-- Work instructions --
Among the lines below, a stretch begins at the one with "Bootstrap 4 via" and ends at the one with "up a virtual". Repeat that stretch exactly, ends included.

-- The data --
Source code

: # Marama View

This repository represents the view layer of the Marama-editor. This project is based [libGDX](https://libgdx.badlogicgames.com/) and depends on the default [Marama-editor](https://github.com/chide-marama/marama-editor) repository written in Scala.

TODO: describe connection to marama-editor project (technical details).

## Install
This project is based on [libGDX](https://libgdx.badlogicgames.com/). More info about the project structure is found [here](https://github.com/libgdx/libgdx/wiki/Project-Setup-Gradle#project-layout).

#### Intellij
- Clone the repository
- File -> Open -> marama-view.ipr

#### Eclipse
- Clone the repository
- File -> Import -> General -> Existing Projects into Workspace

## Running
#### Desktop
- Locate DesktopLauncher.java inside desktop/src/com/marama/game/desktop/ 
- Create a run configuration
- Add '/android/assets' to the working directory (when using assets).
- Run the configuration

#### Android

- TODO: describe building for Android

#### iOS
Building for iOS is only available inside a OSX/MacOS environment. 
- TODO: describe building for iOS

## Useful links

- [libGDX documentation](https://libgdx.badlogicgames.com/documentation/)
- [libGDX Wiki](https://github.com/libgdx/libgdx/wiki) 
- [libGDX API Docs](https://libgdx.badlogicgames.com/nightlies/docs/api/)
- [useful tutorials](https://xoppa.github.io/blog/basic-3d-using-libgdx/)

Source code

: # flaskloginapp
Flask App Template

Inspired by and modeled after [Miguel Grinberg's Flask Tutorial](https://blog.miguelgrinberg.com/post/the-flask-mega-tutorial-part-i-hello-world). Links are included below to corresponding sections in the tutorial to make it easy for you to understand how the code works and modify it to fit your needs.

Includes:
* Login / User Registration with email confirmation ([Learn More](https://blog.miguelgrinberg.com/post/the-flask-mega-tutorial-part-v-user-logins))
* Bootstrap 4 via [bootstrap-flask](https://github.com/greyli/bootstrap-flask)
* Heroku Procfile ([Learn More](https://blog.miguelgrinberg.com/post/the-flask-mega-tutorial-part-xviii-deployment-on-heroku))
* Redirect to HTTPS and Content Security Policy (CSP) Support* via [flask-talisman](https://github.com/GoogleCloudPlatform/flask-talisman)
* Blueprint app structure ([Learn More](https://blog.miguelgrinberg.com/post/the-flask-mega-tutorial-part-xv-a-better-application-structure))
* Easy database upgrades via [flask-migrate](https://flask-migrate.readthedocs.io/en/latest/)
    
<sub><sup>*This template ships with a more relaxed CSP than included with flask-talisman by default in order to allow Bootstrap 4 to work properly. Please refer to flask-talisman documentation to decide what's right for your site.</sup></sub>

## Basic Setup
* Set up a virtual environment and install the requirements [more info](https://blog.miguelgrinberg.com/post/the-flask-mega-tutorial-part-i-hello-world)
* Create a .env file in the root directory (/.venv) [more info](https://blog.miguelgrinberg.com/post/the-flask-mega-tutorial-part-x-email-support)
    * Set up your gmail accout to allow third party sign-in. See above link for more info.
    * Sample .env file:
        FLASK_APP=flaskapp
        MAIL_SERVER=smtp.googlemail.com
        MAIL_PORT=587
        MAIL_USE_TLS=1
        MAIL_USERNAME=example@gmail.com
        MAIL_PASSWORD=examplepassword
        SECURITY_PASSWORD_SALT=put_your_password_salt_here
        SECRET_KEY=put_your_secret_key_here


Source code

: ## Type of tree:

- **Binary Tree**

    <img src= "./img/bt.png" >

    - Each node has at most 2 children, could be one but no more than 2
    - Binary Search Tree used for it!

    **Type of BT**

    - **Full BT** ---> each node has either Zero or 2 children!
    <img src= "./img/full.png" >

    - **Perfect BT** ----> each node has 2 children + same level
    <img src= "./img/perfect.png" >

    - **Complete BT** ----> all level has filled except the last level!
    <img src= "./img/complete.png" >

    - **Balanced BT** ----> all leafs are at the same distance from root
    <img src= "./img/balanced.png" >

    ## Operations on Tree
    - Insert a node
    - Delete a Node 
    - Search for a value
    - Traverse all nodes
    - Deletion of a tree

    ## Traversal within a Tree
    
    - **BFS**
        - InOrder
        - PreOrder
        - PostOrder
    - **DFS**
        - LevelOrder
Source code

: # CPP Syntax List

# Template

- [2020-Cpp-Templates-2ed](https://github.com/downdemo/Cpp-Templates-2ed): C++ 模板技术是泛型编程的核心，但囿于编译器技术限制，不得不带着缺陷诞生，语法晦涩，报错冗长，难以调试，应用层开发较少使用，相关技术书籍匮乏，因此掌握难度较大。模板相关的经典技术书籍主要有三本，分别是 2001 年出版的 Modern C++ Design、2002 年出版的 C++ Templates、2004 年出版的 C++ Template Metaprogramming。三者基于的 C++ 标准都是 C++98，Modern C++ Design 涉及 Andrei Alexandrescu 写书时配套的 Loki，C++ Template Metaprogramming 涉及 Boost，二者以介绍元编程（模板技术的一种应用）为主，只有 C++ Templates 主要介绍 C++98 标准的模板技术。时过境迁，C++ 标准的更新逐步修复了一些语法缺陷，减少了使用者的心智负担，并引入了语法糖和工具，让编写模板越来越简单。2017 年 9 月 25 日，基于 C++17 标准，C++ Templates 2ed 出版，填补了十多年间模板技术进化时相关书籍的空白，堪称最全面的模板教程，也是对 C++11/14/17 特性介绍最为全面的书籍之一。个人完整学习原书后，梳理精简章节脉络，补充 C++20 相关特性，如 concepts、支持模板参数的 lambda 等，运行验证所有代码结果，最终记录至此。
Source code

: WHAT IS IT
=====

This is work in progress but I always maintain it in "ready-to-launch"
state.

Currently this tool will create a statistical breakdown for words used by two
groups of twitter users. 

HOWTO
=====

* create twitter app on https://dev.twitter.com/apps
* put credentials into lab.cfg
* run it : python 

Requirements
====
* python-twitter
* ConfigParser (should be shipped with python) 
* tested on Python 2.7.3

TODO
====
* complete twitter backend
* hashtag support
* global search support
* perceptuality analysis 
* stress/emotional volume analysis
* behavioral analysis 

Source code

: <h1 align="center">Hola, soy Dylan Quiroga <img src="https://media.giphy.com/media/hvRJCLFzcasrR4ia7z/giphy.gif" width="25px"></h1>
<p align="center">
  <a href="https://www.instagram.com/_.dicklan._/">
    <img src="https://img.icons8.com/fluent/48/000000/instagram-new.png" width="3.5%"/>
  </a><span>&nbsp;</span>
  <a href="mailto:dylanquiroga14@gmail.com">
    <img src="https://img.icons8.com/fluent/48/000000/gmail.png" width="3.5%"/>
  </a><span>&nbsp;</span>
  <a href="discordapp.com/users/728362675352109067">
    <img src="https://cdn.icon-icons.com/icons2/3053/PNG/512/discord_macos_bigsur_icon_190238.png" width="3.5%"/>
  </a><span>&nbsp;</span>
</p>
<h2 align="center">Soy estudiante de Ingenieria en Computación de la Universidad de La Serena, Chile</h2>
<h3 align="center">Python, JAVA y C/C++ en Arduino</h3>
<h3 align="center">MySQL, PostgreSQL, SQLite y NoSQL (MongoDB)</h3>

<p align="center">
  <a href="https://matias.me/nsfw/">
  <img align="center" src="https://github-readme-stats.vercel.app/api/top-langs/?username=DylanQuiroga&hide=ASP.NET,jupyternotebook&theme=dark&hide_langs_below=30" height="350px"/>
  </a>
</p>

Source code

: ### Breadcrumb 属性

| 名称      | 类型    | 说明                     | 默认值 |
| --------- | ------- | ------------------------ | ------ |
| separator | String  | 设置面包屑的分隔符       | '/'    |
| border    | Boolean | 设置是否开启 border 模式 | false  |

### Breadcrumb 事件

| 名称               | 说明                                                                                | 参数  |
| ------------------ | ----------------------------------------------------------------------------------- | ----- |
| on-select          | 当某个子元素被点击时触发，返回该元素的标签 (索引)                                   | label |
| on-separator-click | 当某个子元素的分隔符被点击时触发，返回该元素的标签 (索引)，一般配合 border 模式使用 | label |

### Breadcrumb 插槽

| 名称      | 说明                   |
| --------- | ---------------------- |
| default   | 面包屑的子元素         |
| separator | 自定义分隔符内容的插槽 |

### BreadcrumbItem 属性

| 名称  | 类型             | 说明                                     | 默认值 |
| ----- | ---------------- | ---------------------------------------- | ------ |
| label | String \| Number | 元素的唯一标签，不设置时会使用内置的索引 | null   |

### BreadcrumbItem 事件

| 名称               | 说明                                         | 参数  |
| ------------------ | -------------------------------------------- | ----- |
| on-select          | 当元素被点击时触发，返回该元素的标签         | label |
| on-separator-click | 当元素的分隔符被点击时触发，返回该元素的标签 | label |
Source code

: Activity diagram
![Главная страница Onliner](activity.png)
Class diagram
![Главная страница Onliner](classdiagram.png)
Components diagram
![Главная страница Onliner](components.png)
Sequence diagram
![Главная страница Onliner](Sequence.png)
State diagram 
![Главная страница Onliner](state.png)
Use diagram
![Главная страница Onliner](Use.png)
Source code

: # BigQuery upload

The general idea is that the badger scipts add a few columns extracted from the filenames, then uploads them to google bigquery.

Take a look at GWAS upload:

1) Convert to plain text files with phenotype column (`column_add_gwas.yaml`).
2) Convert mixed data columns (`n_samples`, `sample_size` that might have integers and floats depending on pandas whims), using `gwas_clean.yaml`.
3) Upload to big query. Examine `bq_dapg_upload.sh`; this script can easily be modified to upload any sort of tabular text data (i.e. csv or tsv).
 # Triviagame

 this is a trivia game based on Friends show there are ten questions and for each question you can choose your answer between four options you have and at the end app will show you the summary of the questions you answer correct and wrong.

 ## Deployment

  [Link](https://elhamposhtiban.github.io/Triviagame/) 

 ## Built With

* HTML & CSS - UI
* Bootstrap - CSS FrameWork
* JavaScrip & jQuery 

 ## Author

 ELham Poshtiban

-- Response --
* Bootstrap 4 via [bootstrap-flask](https://github.com/greyli/bootstrap-flask)
* Heroku Procfile ([Learn More](https://blog.miguelgrinberg.com/post/the-flask-mega-tutorial-part-xviii-deployment-on-heroku))
* Redirect to HTTPS and Content Security Policy (CSP) Support* via [flask-talisman](https://github.com/GoogleCloudPlatform/flask-talisman)
* Blueprint app structure ([Learn More](https://blog.miguelgrinberg.com/post/the-flask-mega-tutorial-part-xv-a-better-application-structure))
* Easy database upgrades via [flask-migrate](https://flask-migrate.readthedocs.io/en/latest/)
    
<sub><sup>*This template ships with a more relaxed CSP than included with flask-talisman by default in order to allow Bootstrap 4 to work properly. Please refer to flask-talisman documentation to decide what's right for your site.</sup></sub>

## Basic Setup
* Set up a virtual environment and install the requirements [more info](https://blog.miguelgrinberg.com/post/the-flask-mega-tutorial-part-i-hello-world)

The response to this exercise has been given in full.